I recently had an exciting conversation with Rob Siegfried, a CPA who has grown his firm over the past 28 years from a start-up practice with no existing clients into a national firm with more than $100 million in annual revenues. I wanted to see what insights Siegfried, founder & CEO of The Siegfried Group, LLP, has gathered during this time. Based on the obstacles that we have witnessed in talking with other CPA’s, his solutions confirm our observations.
So what would it take for other high potential CPA entrepreneurs to grow their practices from essentially a startup into a $100 million firm?
Expedite CPA leadership development
Good mentors can help develop the mindsets needed to grow. In fact, growing requires mindsets that often seem paradoxical. The leader has to learn to do less, not more, in order to grow successfully. More work and more billable hours will only get you so far. Once the leader reaches the limits of their own reach with a small team, they cannot continue to grow without a change in leadership strategy and organizational structure. Each stage requires a different amount of letting go.

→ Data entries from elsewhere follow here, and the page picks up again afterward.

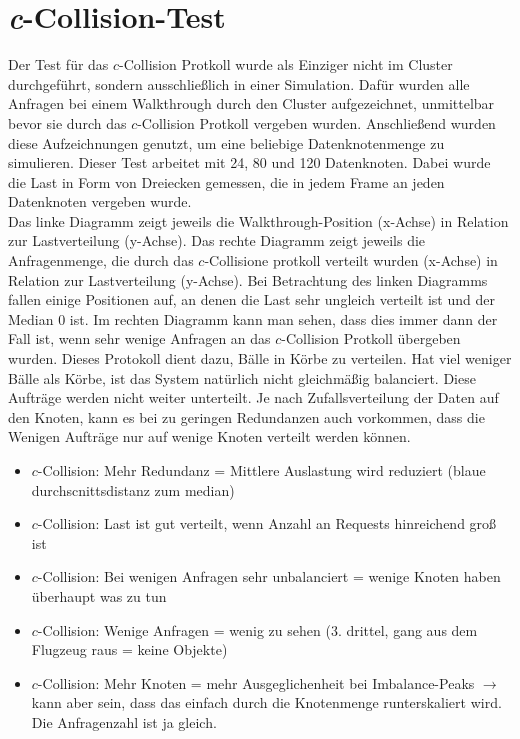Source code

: \begin{Bild}

\end{Bild}

\begin{Bild}

\end{Bild}

\section{\textit{c}-Collision-Test}
\label{sec:eval:ccollision}

Der Test für das $c$-Collision Protkoll wurde als Einziger nicht im Cluster durchgeführt, sondern ausschließlich in einer Simulation. Dafür wurden alle Anfragen bei einem Walkthrough durch den Cluster aufgezeichnet, unmittelbar bevor sie durch das $c$-Collision Protkoll vergeben wurden. Anschließend wurden diese Aufzeichnungen genutzt, um eine beliebige Datenknotenmenge zu simulieren. Dieser Test arbeitet mit 24, 80 und 120 Datenknoten. Dabei wurde die Last in Form von Dreiecken gemessen, die in jedem Frame an jeden Datenknoten vergeben wurde.\\
Das linke Diagramm zeigt jeweils die Walkthrough-Position (x-Achse) in Relation zur Lastverteilung (y-Achse). Das rechte Diagramm zeigt jeweils die Anfragenmenge, die durch das $c$-Collisione protkoll verteilt wurden (x-Achse) in Relation zur Lastverteilung (y-Achse). Bei Betrachtung des linken Diagramms fallen einige Positionen auf, an denen die Last sehr ungleich verteilt ist und der Median 0 ist. Im rechten Diagramm kann man sehen, dass dies immer dann der Fall ist, wenn sehr wenige Anfragen an das $c$-Collision Protkoll übergeben wurden. Dieses Protokoll dient dazu, Bälle in Körbe zu verteilen. Hat viel weniger Bälle als Körbe, ist das System natürlich nicht gleichmäßig balanciert. Diese Aufträge werden nicht weiter unterteilt. Je nach Zufallsverteilung der Daten auf den Knoten, kann es bei zu geringen Redundanzen auch vorkommen, dass die Wenigen Aufträge nur auf wenige Knoten verteilt werden können.

\begin{itemize}
\item $c$-Collision: Mehr Redundanz = Mittlere Auslastung wird reduziert (blaue durchscnittsdistanz zum median)
\item $c$-Collision: Last ist gut verteilt, wenn Anzahl an Requests hinreichend groß ist
\item $c$-Collision: Bei wenigen Anfragen sehr unbalanciert = wenige Knoten haben überhaupt was zu tun
\item $c$-Collision: Wenige Anfragen = wenig zu sehen (3. drittel, gang aus dem Flugzeug raus = keine Objekte)
\item $c$-Collision: Mehr Knoten = mehr Ausgeglichenheit bei Imbalance-Peaks $\rightarrow$ kann aber sein, dass das einfach durch die Knotenmenge runterskaliert wird. Die Anfragenzahl ist ja gleich.
\end{itemize}

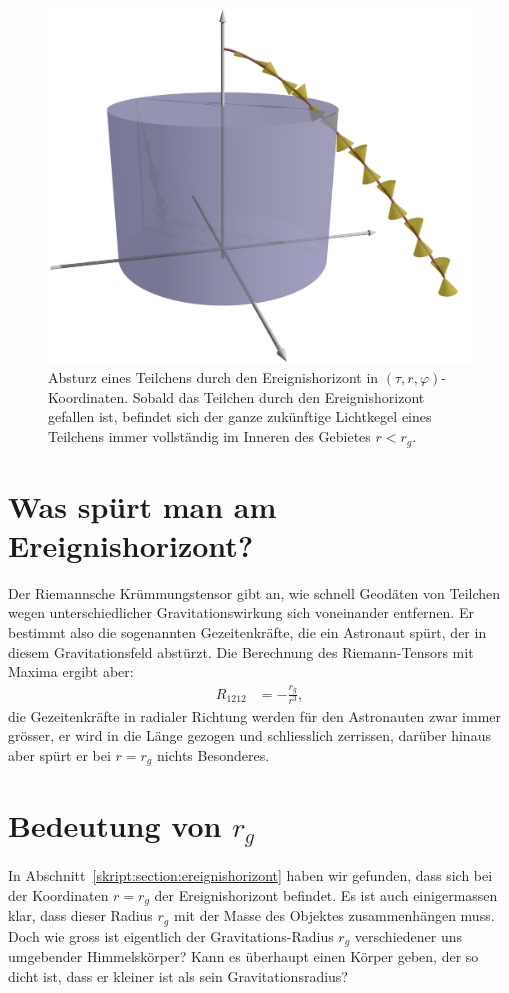 \begin{figure}
\centering
\includegraphics[width=\hsize]{chapters/3d/blackhole.jpg}
\caption{Absturz eines Teilchens durch den Ereignishorizont in
$(\tau,r,\varphi)$-Koordinaten.
Sobald das Teilchen durch den Ereignishorizont gefallen ist,
befindet sich der ganze zukünftige Lichtkegel eines Teilchens 
immer vollständig im Inneren des Gebietes $r<r_g$.
\label{skript:kruemmung:fig:blackhole}}
\end{figure}


\section{Was spürt man am Ereignishorizont?%
\label{skript:section:wasspuertman}}
Der Riemannsche Krümmungstensor gibt an, wie schnell Geodäten von Teilchen
wegen unterschiedlicher Gravitationswirkung sich voneinander entfernen.
Er bestimmt also die sogenannten Gezeitenkräfte, die ein Astronaut spürt,
der in diesem Gravitationsfeld abstürzt.
%
Die Berechnung des Riemann-Tensors mit Maxima ergibt aber:
\begin{align*}
R_{1212}&=-\frac{r_g}{r^3},
\end{align*}
die Gezeitenkräfte in radialer Richtung werden für den Astronauten
zwar immer grösser, er wird in die Länge gezogen und schliesslich 
zerrissen, darüber hinaus aber spürt er bei $r=r_g$ nichts Besonderes.
%

\section{Bedeutung von $r_g$%
\label{skript:schwarzschild:rg}}
In Abschnitt~\ref{skript:section:ereignishorizont} haben wir gefunden,
dass sich bei der Koordinaten $r=r_g$ der Ereignishorizont befindet.
Es ist auch einigermassen klar, dass dieser Radius $r_g$ mit der
Masse des Objektes zusammenhängen muss.
Doch wie gross ist eigentlich der Gravitations-Radius $r_g$ verschiedener
uns umgebender Himmelskörper? Kann es überhaupt einen Körper geben, der
so dicht ist, dass er kleiner ist als sein Gravitationsradius?

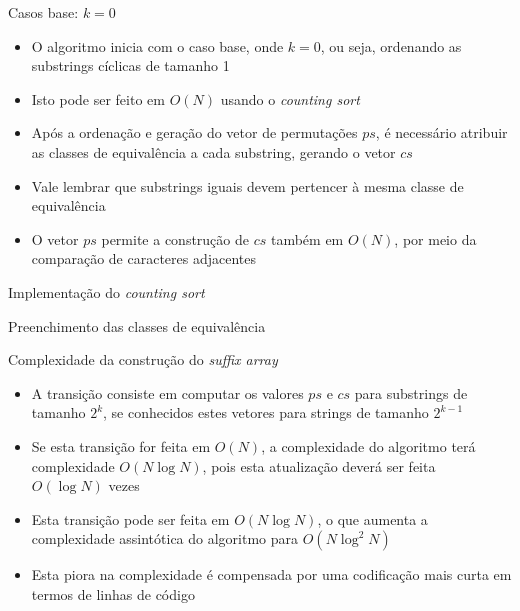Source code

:\begin{frame}[fragile]{Casos base: $k = 0$}

    \begin{itemize}
        \item O algoritmo inicia com o caso base, onde $k = 0$, ou seja, ordenando as substrings
            cíclicas de tamanho 1

        \item Isto pode ser feito em $O(N)$ usando o \textit{counting sort}

        \item Após a ordenação e geração do vetor de permutações $ps$, é necessário atribuir
            as classes de equivalência a cada substring, gerando o vetor $cs$

        \item Vale lembrar que substrings iguais devem pertencer à mesma classe de
            equivalência

        \item O vetor $ps$ permite a construção de $cs$ também em $O(N)$, por meio da comparação
            de caracteres adjacentes
    \end{itemize}

\end{frame}

\begin{frame}[fragile]{Implementação do {\it counting sort}}
\end{frame}

\begin{frame}[fragile]{Preenchimento das classes de equivalência}
\end{frame}

\begin{frame}[fragile]{Complexidade da construção do {\it suffix array}}

    \begin{itemize}
        \item A transição consiste em computar os valores $ps$ e $cs$ para substrings de tamanho
            $2^k$, se conhecidos estes vetores para strings de tamanho $2^{k - 1}$

        \item Se esta  transição for feita em $O(N)$, a complexidade do algoritmo terá
            complexidade $O(N\log N)$, pois esta atualização deverá ser feita $O(\log N)$ vezes

        \item Esta transição pode ser feita em $O(N\log N)$, o que aumenta a complexidade 
            assintótica do algoritmo para $O(N\log^2 N)$

        \item Esta piora na complexidade é compensada por uma codificação mais curta em termos de 
            linhas de código

    \end{itemize}

\end{frame}

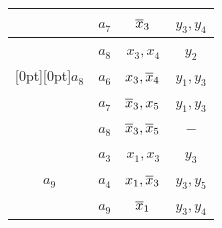\begin{table}
\begin{center}
\begin{minipage}[t]{190pt}
\begin{tabular}{|c|c|c|c|}


 & $a_7$ & $\o x_3$ & $y_3,y_4$ \\


\hline




  & $a_8$ & $x_3,x_4$ & $y_2$ \\




\multicolumn{1}{|c|}{\raisebox{-6pt}[0pt][0pt]{$a_8$}} & $a_6$ & $x_3,\o x_4$ & $y_1,y_3$ \\




 & $a_7$ & $\o x_3,x_5$ & $y_1,y_3$ \\




 & $a_8$ & $\o x_3,\o x_5$ & $-$ \\




\hline


  & $a_3$ & $x_1,x_3$ & $y_3$ \\




 $a_9$& $a_4$ & $x_1,\o x_3$ & $y_3,y_5$ \\




 & $a_9$ & $\o x_1$ & $y_3,y_4$ \\


\hline


\end{tabular}




\end{minipage}


\end{center}


\end{table}












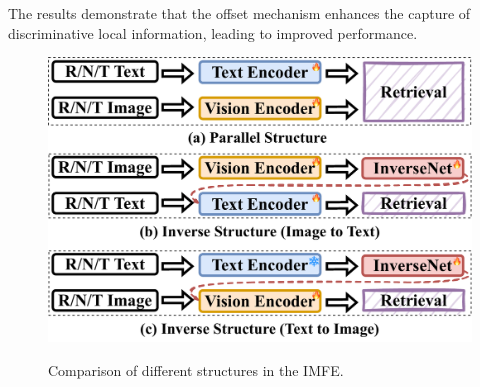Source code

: %
The results demonstrate that the offset mechanism enhances the capture of discriminative local information, leading to improved performance.
\begin{figure}[t]
  \centering
    \resizebox{0.475\textwidth}{!}
    {
  \includegraphics[width=30\linewidth]{sec/supp_img/Comparision_Parrel.pdf}
  }
  \vspace{-4mm}
   \caption{Comparison of different structures in the IMFE.}
  \label{fig:inverse_direction}
  \vspace{-2mm}
\end{figure}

I’ll start with Rob’s story of meeting a seasoned executive who had an integral role in Rob’s growth. One day early in his career, Rob entered the coffee room of his practice and a man in his sixties stopped to talk with him. Actually, the man grabbed his arm and said “some businesses need sizzle and some need steak to thrive, and from what I can tell, you’ve got both here.” Rob was taken aback by this older gentleman’s fervor. He figured he was an individual tax client that he hadn’t met, but he was actually a family friend of one of his employees. He later learned this man was Carl Turner, a recently retired executive from GE who had worked with none other than Jack Welch. They began a great business relationship where Carl coached and mentored Rob. Carl helped Rob implement a few very big concepts, which helped Rob significantly transform the trajectory of his firm. Carl’s advice was not based on an accounting career so some of the strategies were, and are, unconventional to CPA practice management.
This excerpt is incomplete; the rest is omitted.